ACTION ITEM: Using the material below, print the line that contains "The last line", the line that contains "(NodeJS Framework), Django</h6>", and every line in between, exactly and nothing else.
Start of SOURCE DATA
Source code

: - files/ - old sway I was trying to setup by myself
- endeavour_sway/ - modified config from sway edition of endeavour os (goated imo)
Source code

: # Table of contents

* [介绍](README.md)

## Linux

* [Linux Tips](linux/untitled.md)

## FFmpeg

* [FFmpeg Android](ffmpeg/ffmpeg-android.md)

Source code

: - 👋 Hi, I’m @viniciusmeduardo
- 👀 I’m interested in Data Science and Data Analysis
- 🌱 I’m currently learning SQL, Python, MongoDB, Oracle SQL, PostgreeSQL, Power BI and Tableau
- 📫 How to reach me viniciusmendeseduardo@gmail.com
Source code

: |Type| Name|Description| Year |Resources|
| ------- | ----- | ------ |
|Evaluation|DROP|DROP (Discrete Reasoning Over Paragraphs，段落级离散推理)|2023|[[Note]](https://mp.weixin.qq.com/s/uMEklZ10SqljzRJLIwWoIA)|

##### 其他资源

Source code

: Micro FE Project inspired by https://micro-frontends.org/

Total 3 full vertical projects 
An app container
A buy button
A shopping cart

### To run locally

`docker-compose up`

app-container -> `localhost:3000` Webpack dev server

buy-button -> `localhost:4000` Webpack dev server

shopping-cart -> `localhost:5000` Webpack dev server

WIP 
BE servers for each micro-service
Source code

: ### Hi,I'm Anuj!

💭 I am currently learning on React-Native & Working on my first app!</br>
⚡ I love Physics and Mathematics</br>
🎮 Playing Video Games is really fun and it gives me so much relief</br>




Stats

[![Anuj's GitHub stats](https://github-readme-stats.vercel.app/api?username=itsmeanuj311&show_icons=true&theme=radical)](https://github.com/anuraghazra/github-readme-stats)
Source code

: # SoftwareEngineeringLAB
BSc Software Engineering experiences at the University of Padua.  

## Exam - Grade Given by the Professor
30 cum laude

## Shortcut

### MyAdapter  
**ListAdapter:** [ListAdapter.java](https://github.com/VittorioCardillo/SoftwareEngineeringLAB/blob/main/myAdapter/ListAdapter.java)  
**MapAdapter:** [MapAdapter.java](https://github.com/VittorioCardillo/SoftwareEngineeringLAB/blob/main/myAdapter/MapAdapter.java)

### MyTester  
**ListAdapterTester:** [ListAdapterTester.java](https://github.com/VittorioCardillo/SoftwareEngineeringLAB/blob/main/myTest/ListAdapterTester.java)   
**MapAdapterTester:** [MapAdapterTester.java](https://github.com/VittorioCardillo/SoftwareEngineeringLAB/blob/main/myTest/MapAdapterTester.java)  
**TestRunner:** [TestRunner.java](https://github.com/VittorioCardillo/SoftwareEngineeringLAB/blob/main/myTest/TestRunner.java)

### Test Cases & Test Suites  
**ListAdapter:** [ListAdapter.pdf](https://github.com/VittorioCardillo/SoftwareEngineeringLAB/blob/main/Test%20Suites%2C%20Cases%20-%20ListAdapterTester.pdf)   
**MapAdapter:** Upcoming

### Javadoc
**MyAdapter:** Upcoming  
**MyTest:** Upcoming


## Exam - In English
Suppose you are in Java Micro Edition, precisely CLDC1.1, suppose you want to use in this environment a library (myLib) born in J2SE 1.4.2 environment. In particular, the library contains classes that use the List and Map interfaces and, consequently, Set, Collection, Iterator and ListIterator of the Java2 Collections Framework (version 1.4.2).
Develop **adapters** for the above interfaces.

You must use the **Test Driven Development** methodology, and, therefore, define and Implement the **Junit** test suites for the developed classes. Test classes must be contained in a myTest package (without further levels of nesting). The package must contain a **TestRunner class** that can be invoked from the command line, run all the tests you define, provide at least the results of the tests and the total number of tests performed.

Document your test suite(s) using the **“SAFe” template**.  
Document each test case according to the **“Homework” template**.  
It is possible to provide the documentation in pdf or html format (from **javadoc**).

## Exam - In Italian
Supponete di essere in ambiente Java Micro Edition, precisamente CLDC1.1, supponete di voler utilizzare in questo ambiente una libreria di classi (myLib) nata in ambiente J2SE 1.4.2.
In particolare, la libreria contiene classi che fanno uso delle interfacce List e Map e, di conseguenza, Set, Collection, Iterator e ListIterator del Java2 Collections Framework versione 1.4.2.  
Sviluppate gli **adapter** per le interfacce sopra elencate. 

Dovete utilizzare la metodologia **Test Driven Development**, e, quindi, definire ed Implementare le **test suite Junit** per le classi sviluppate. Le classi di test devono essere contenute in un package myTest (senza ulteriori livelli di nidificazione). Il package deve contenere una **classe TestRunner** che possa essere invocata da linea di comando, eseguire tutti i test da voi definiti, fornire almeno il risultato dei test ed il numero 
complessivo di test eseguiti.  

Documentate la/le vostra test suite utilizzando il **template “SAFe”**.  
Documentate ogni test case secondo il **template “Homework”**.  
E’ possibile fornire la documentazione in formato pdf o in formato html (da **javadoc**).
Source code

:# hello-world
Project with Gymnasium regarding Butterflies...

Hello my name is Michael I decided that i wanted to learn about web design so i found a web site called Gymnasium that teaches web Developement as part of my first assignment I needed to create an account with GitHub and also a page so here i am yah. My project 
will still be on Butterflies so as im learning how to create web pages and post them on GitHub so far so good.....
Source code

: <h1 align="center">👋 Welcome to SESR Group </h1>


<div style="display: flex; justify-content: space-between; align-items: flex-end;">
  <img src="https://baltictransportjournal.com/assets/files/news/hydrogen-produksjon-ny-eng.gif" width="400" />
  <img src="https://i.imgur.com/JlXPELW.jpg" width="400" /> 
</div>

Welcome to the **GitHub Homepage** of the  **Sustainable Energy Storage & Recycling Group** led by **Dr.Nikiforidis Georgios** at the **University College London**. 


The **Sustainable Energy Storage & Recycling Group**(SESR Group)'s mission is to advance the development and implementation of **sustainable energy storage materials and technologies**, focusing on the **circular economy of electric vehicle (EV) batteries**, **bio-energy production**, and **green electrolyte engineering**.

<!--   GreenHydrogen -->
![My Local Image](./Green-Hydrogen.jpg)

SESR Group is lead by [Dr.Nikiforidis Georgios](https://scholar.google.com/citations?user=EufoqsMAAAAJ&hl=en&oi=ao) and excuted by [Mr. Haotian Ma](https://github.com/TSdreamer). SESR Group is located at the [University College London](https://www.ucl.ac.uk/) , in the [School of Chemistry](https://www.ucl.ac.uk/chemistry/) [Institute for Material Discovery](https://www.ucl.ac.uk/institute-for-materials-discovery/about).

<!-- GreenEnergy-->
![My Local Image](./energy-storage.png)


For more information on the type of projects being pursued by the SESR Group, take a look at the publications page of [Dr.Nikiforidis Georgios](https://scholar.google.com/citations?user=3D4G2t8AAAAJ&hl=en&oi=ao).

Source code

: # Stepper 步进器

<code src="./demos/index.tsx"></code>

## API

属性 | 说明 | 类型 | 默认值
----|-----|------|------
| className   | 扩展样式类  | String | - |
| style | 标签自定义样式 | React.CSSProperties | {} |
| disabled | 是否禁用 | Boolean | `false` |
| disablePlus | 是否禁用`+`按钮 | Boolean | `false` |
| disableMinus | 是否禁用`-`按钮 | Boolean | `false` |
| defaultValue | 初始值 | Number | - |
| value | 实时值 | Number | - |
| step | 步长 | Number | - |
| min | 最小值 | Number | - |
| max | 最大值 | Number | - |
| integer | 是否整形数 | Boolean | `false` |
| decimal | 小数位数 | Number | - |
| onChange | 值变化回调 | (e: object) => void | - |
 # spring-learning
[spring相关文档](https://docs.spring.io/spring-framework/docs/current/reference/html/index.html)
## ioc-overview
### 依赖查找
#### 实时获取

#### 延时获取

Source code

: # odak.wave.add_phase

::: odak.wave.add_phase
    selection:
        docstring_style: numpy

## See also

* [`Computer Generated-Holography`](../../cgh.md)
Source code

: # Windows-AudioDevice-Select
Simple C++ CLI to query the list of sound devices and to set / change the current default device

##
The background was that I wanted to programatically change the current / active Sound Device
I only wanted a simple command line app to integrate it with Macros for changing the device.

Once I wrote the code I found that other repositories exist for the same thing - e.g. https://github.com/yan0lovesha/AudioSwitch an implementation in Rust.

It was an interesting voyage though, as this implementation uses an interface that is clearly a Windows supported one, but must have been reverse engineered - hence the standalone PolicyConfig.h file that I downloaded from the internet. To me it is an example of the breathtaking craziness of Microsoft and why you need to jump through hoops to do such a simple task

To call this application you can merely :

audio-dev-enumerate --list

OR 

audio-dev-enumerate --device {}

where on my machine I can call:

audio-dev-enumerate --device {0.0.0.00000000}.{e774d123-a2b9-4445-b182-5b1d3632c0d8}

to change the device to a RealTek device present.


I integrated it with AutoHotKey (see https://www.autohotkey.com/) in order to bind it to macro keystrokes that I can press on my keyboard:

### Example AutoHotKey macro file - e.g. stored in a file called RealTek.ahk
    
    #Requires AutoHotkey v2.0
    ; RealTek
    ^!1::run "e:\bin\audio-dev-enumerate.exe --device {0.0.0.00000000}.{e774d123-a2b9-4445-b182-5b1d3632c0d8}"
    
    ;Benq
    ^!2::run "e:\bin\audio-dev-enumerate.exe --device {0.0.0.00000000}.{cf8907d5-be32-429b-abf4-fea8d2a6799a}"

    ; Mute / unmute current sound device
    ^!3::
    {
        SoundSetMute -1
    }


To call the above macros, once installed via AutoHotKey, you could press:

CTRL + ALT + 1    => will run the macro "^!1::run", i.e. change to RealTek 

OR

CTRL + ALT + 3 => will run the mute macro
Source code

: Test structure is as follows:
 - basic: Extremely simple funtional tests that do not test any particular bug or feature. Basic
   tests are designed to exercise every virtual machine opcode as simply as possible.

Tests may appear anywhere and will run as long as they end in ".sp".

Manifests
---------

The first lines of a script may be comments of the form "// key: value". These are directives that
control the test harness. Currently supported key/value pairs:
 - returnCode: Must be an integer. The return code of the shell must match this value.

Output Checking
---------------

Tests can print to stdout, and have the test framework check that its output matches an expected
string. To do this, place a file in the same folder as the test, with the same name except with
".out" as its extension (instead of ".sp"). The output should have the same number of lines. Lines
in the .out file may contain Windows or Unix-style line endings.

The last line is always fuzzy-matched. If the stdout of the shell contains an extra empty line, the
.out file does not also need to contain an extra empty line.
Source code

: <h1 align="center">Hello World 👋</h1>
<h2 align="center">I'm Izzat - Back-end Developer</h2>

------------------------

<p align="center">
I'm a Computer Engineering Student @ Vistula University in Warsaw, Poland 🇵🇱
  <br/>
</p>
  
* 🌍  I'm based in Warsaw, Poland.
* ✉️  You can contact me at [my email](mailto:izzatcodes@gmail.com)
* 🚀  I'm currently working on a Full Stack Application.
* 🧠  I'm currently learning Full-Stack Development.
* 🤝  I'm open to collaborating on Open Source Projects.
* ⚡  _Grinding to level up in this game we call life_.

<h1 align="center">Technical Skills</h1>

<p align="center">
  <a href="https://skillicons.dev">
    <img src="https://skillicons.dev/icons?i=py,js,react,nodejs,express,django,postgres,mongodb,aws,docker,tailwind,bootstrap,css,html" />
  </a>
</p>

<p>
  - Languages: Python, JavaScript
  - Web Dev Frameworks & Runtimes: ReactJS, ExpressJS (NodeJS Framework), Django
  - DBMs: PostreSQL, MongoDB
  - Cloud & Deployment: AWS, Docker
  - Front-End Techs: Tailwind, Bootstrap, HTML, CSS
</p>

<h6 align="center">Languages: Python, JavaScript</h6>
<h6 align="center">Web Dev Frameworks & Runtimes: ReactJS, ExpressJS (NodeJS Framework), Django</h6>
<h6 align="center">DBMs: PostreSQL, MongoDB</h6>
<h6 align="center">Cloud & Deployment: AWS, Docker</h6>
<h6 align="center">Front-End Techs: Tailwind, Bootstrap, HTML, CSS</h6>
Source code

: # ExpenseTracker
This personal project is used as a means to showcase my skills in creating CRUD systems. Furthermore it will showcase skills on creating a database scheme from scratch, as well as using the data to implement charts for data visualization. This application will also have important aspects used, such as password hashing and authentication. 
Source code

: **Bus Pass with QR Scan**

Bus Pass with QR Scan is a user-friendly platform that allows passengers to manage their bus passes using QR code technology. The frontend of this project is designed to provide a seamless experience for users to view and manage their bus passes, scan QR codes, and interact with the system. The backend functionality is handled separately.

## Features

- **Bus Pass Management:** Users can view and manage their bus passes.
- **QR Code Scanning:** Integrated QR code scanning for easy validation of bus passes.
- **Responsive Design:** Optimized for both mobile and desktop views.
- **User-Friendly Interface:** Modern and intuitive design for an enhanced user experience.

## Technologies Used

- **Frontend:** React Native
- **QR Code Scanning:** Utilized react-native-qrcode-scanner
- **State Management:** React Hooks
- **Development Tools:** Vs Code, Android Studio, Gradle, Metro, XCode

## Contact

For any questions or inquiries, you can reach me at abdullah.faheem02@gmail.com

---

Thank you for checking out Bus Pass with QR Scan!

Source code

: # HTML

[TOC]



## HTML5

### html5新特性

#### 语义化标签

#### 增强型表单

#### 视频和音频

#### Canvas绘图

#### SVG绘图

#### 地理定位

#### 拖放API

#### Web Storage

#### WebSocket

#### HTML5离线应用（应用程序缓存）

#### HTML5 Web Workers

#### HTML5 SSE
End of SOURCE DATA
RESULT FOR THIS TASK:
The last line is always fuzzy-matched. If the stdout of the shell contains an extra empty line, the
.out file does not also need to contain an extra empty line.
Source code

: <h1 align="center">Hello World 👋</h1>
<h2 align="center">I'm Izzat - Back-end Developer</h2>

------------------------

<p align="center">
I'm a Computer Engineering Student @ Vistula University in Warsaw, Poland 🇵🇱
  <br/>
</p>
  
* 🌍  I'm based in Warsaw, Poland.
* ✉️  You can contact me at [my email](mailto:izzatcodes@gmail.com)
* 🚀  I'm currently working on a Full Stack Application.
* 🧠  I'm currently learning Full-Stack Development.
* 🤝  I'm open to collaborating on Open Source Projects.
* ⚡  _Grinding to level up in this game we call life_.

<h1 align="center">Technical Skills</h1>

<p align="center">
  <a href="https://skillicons.dev">
    <img src="https://skillicons.dev/icons?i=py,js,react,nodejs,express,django,postgres,mongodb,aws,docker,tailwind,bootstrap,css,html" />
  </a>
</p>

<p>
  - Languages: Python, JavaScript
  - Web Dev Frameworks & Runtimes: ReactJS, ExpressJS (NodeJS Framework), Django
  - DBMs: PostreSQL, MongoDB
  - Cloud & Deployment: AWS, Docker
  - Front-End Techs: Tailwind, Bootstrap, HTML, CSS
</p>

<h6 align="center">Languages: Python, JavaScript</h6>
<h6 align="center">Web Dev Frameworks & Runtimes: ReactJS, ExpressJS (NodeJS Framework), Django</h6>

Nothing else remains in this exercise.